龍官長のリーリなら、彼の母――ラオラのことや神話について詳しいはずだ。しかし、今ここでその二つを尋ねるには、人が多すぎる。
「リーリさま。これからわたくしは忙しくなるかもしれませんが……都合を合わせて、色々とお話しをうかがっても? 庭に植える草根も一任されていますので、そのことについての助言もいただければ」
「……いいですよ、はい」
一瞬の間を置き、彼女は笑みを深めた。
草花、草木ではなく『草根』と言った意味が、どうやら功を奏したようだ。
草根とは各国で『内密』を示す単語だった。王宮の中では、当たり前のように使われている暗号の一つである。
グラモーズでも変わらない隠語とリーリの洞察力に、アシャンテは胸を撫で下ろした。
「なら自分はしばらく、下の村に滞在しときます。今のとこ、急ぎの用事や仕事もないのでね」
言って、彼女は椅子を窓際の方へと戻す。
「あっ、ちゃんと医者に見てもらって下さいね。それじゃ、お大事にどうぞです」
「はい。ありがとうございます、リーリさま」
「いぃえ。ではでは」
リーリは小さな体で重たそうにローブを引きずり、ゆっくりと退室していった。
次いで動いたのはコルだ。
「アシャンテさま、晩食はいかがされましょう。部屋に運びますが」
「そうして下さると助かりますわ」
アシャンテは窓の外を見つめた。すっかり宵のうちだ。毎日少しずつ膨らんでいる月の形が、寝そべるとよくわかる。

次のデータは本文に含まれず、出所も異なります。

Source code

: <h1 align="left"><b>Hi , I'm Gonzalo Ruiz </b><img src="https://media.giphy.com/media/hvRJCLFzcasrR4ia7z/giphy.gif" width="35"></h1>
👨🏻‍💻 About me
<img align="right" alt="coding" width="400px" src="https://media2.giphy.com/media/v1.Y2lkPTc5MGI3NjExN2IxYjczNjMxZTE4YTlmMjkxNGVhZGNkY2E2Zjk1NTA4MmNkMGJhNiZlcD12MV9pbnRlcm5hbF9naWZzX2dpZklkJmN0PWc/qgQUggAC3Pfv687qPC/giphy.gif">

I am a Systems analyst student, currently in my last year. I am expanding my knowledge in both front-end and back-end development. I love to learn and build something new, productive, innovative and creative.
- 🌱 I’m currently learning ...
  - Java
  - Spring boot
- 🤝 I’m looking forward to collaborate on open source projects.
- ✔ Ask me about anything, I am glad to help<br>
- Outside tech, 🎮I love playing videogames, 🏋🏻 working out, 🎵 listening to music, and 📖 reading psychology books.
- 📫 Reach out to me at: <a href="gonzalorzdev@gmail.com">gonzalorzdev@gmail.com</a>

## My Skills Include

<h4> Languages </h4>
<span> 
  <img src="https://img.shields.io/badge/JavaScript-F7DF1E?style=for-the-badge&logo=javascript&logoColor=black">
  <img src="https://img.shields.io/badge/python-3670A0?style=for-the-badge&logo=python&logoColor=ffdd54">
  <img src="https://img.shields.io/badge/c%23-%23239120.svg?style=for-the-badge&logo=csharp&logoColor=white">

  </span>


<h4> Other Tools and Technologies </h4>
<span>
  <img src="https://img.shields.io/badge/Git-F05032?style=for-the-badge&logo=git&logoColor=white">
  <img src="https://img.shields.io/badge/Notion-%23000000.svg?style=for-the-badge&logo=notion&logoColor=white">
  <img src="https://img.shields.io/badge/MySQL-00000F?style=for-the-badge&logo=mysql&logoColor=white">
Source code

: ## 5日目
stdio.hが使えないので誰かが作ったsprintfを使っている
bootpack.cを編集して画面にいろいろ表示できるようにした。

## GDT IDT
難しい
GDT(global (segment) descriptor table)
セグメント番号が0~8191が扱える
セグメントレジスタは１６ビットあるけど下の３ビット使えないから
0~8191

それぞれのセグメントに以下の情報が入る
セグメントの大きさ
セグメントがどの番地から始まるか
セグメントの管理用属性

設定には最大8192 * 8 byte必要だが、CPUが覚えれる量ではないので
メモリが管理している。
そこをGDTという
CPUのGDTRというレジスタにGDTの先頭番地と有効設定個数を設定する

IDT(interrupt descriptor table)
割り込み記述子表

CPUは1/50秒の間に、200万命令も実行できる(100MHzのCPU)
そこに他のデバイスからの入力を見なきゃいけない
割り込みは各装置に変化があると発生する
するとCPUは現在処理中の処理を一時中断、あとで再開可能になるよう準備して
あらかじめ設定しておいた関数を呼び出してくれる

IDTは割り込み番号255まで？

せわしなくなった侍女たちから顔を背け、一人外を眺める。自然と、先程のヴィグジュードの瞳が脳裏に浮かんできた。暗く、それでいて激情をはらんだ紫の双眸が。
目の近くに触れたら、まぶたへ口づけを落としたら、彼はどんなおもてをするだろう。戸惑うだろうか、それともまた、震えて青ざめるのだろうか。
試してみたいという、嗜虐的な好奇心。なぜそう感じたのかもわからず、アシャンテは一人内心で、笑った。